Thought-provoking look at how two cuisines evolved

All Manners of Food: Eating and Taste in England and France From the Middle Ages to the Present, by Stephen Mennell, Oxford and New York: Basil Blackwell. 380 pp. $24.95 Although many may not believe it, the French did not invent food, nor are they the only people who enjoy fine dining. Gastronomy has always been serious stuff to the French. But historically, the English also have considered eating, cooking, and good taste to be important.

The popular assumption is that these two are poles apart when it comes to food, but Stephen Mennell shows otherwise in this scholarly, well-documented, and comprehensive examination of eating and taste.

``English and French cuisines are not separate,'' he says. They have been in contact and have influenced each other for many years.

Since the English countryside produced as fine ingredients as the French, why did the former country never evolve a more ``refined'' cuisine?
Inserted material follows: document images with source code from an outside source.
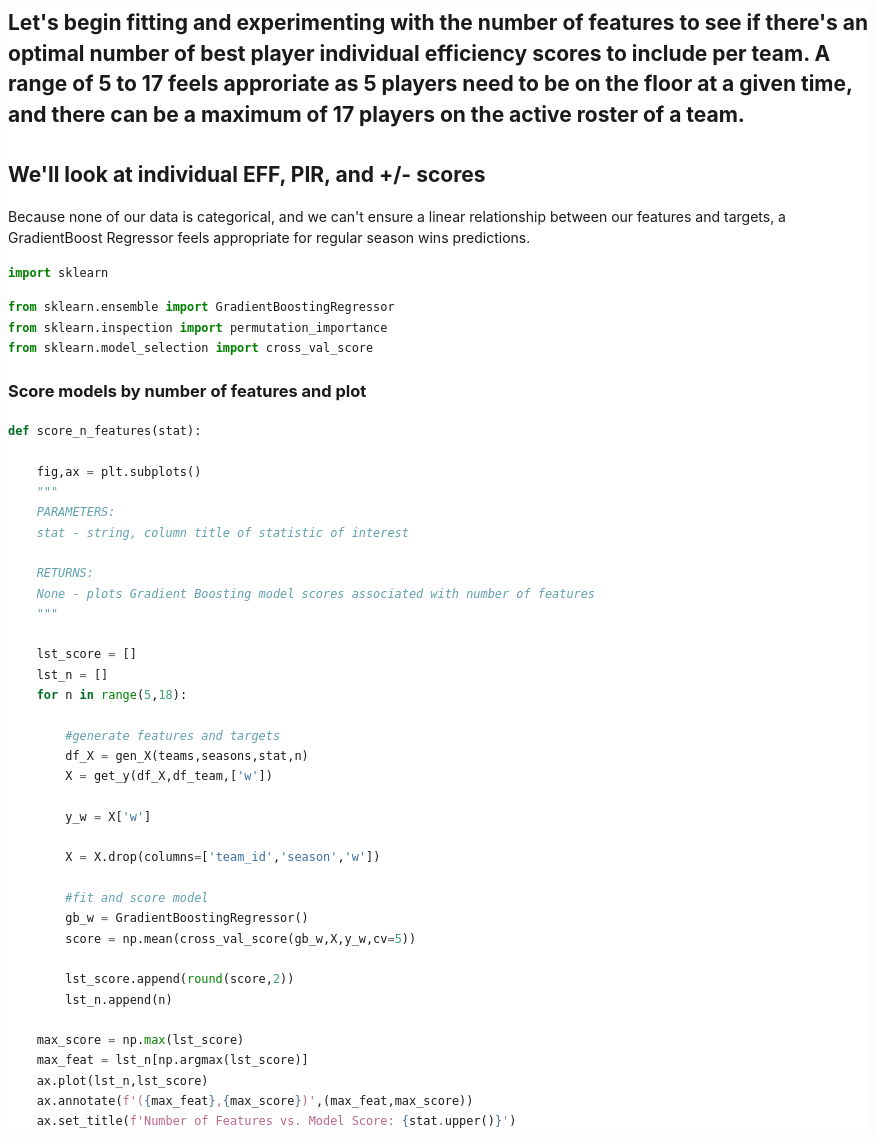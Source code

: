 </div>



## Let's begin fitting and experimenting with the number of features to see if there's an optimal number of best player individual efficiency scores to include per team. A range of 5 to 17 feels approriate as 5 players need to be on the floor at a given time, and there can be a maximum of 17 players on the active roster of a team.

## We'll look at individual EFF, PIR, and +/- scores

Because none of our data is categorical, and we can't ensure a linear relationship between our features and targets, a GradientBoost Regressor feels appropriate for regular season wins predictions.


```python
import sklearn
```


```python
from sklearn.ensemble import GradientBoostingRegressor
from sklearn.inspection import permutation_importance
from sklearn.model_selection import cross_val_score
```

### Score models by number of features and plot


```python
def score_n_features(stat):
    
    fig,ax = plt.subplots()
    """
    PARAMETERS:
    stat - string, column title of statistic of interest
    
    RETURNS:
    None - plots Gradient Boosting model scores associated with number of features
    """

    lst_score = []
    lst_n = []
    for n in range(5,18):

        #generate features and targets
        df_X = gen_X(teams,seasons,stat,n)
        X = get_y(df_X,df_team,['w'])
        
        y_w = X['w']
        
        X = X.drop(columns=['team_id','season','w'])
        
        #fit and score model
        gb_w = GradientBoostingRegressor()
        score = np.mean(cross_val_score(gb_w,X,y_w,cv=5))

        lst_score.append(round(score,2))
        lst_n.append(n)
    
    max_score = np.max(lst_score)
    max_feat = lst_n[np.argmax(lst_score)]
    ax.plot(lst_n,lst_score)
    ax.annotate(f'({max_feat},{max_score})',(max_feat,max_score))
    ax.set_title(f'Number of Features vs. Model Score: {stat.upper()}')
```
Was the French style more pleasurable? Or did the English gentry eat plain, natural foods because of a puritanical ethic -- denying themselves the pleasure? Is it simply that they liked their food and saw no reason to change? Mannell discusses all these questions. He avoids the food anecdotes and clich'es about great eaters and strange, exotic foods found in many food-history books, but he is not without wit. He gives revealing examples of how food has been influenced over the years by class structure, politics, and industrialization.
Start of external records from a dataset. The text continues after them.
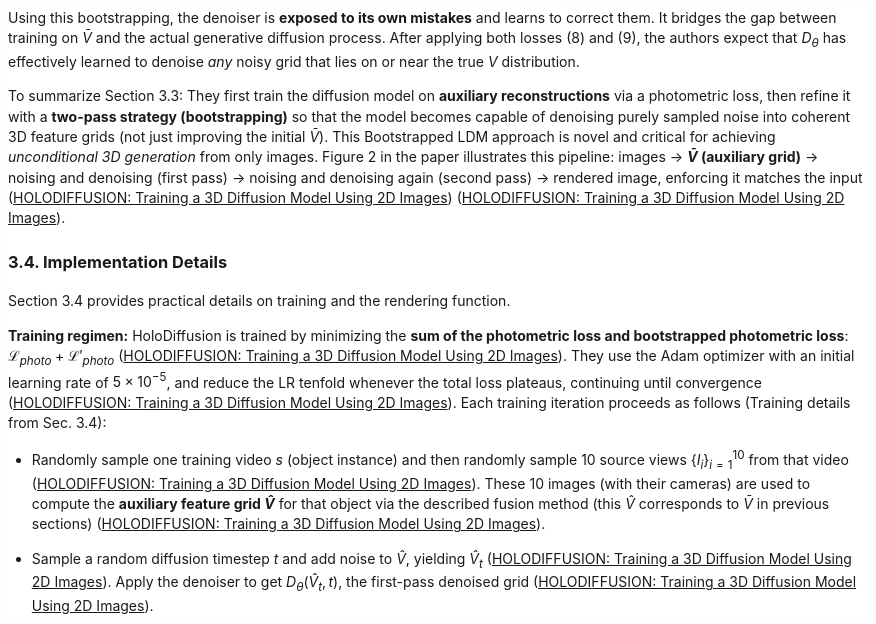   Using this bootstrapping, the denoiser is **exposed to its own mistakes** and learns to correct them. It bridges the gap between training on $\bar{V}$ and the actual generative diffusion process. After applying both losses (8) and (9), the authors expect that $D_\theta$ has effectively learned to denoise *any* noisy grid that lies on or near the true $V$ distribution.

To summarize Section 3.3: They first train the diffusion model on **auxiliary reconstructions** via a photometric loss, then refine it with a **two-pass strategy (bootstrapping)** so that the model becomes capable of denoising purely sampled noise into coherent 3D feature grids (not just improving the initial $\bar{V}$). This Bootstrapped LDM approach is novel and critical for achieving *unconditional 3D generation* from only images. Figure 2 in the paper illustrates this pipeline: images -> **$\bar{V}$ (auxiliary grid)** -> noising and denoising (first pass) -> noising and denoising again (second pass) -> rendered image, enforcing it matches the input ([HOLODIFFUSION: Training a 3D Diffusion Model Using 2D Images](https://openaccess.thecvf.com/content/CVPR2023/papers/Karnewar_HOLODIFFUSION_Training_a_3D_Diffusion_Model_Using_2D_Images_CVPR_2023_paper.pdf#:~:text=end%2C%20we%20define%20the%20bootstrapped,Z%29%20%E2%88%BC%20N)) ([HOLODIFFUSION: Training a 3D Diffusion Model Using 2D Images](https://openaccess.thecvf.com/content/CVPR2023/papers/Karnewar_HOLODIFFUSION_Training_a_3D_Diffusion_Model_Using_2D_Images_CVPR_2023_paper.pdf#:~:text=%E2%80%B2%20,V%C2%AF%20t%2C%20t%29%2C%20t%E2%80%B2)).

### 3.4. Implementation Details  
Section 3.4 provides practical details on training and the rendering function.

**Training regimen:** HoloDiffusion is trained by minimizing the **sum of the photometric loss and bootstrapped photometric loss**: $\mathcal{L}_{photo} + \mathcal{L}'_{photo}$ ([HOLODIFFUSION: Training a 3D Diffusion Model Using 2D Images](https://openaccess.thecvf.com/content/CVPR2023/papers/Karnewar_HOLODIFFUSION_Training_a_3D_Diffusion_Model_Using_2D_Images_CVPR_2023_paper.pdf#:~:text=Training%20details,until%20convergence%20is%20reached)). They use the Adam optimizer with an initial learning rate of $5\times10^{-5}$, and reduce the LR tenfold whenever the total loss plateaus, continuing until convergence ([HOLODIFFUSION: Training a 3D Diffusion Model Using 2D Images](https://openaccess.thecvf.com/content/CVPR2023/papers/Karnewar_HOLODIFFUSION_Training_a_3D_Diffusion_Model_Using_2D_Images_CVPR_2023_paper.pdf#:~:text=Training%20details,until%20convergence%20is%20reached)). Each training iteration proceeds as follows (Training details from Sec. 3.4):

- Randomly sample one training video $s$ (object instance) and then randomly sample 10 source views $\{I_i\}_{i=1}^{10}$ from that video ([HOLODIFFUSION: Training a 3D Diffusion Model Using 2D Images](https://openaccess.thecvf.com/content/CVPR2023/papers/Karnewar_HOLODIFFUSION_Training_a_3D_Diffusion_Model_Using_2D_Images_CVPR_2023_paper.pdf#:~:text=In%20each%20training%20iteration%2C%20we,are%20noised%20to%20form%20V%CB%86)). These 10 images (with their cameras) are used to compute the **auxiliary feature grid $\hat{V}$** for that object via the described fusion method (this $\hat{V}$ corresponds to $\bar{V}$ in previous sections) ([HOLODIFFUSION: Training a 3D Diffusion Model Using 2D Images](https://openaccess.thecvf.com/content/CVPR2023/papers/Karnewar_HOLODIFFUSION_Training_a_3D_Diffusion_Model_Using_2D_Images_CVPR_2023_paper.pdf#:~:text=views%20,Vt%29%20is%20noised%20and%20denoised)). 

- Sample a random diffusion timestep $t$ and add noise to $\hat{V}$, yielding $\hat{V}_t$ ([HOLODIFFUSION: Training a 3D Diffusion Model Using 2D Images](https://openaccess.thecvf.com/content/CVPR2023/papers/Karnewar_HOLODIFFUSION_Training_a_3D_Diffusion_Model_Using_2D_Images_CVPR_2023_paper.pdf#:~:text=i,Vt%29%20is%20noised%20and%20denoised)). Apply the denoiser to get $D_\theta(\hat{V}_t, t)$, the first-pass denoised grid ([HOLODIFFUSION: Training a 3D Diffusion Model Using 2D Images](https://openaccess.thecvf.com/content/CVPR2023/papers/Karnewar_HOLODIFFUSION_Training_a_3D_Diffusion_Model_Using_2D_Images_CVPR_2023_paper.pdf#:~:text=form%20the%20grid%20of%20auxiliary,avoid%20two%20rendering%20passes%20in)).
He tells why people like foods that society deems desirable. The lavish use of spices in England and France in the Middle Ages, for example, was not intended to mask the taste of spoiled food, but to provide a line with the sophisticated Mediterranean world, he believes.

Commenting on modern processed and manufactured foods, the author suggests a parallel with a theory of Theodor Adorno, a musicologist and sociologist who criticized modern musical culture, calling it ``the regression of listening.''

Adorno's ``regressed listener'' would reject a new musical experience like children who demand only food they enjoyed in the past. Adorno rejected American jazz as very simple, basic themes with endlessly reiterated trimmings.

This is one of the most thought-provoking books on food I have ever read.

Phyllis Hanes is the Monitor's food editor.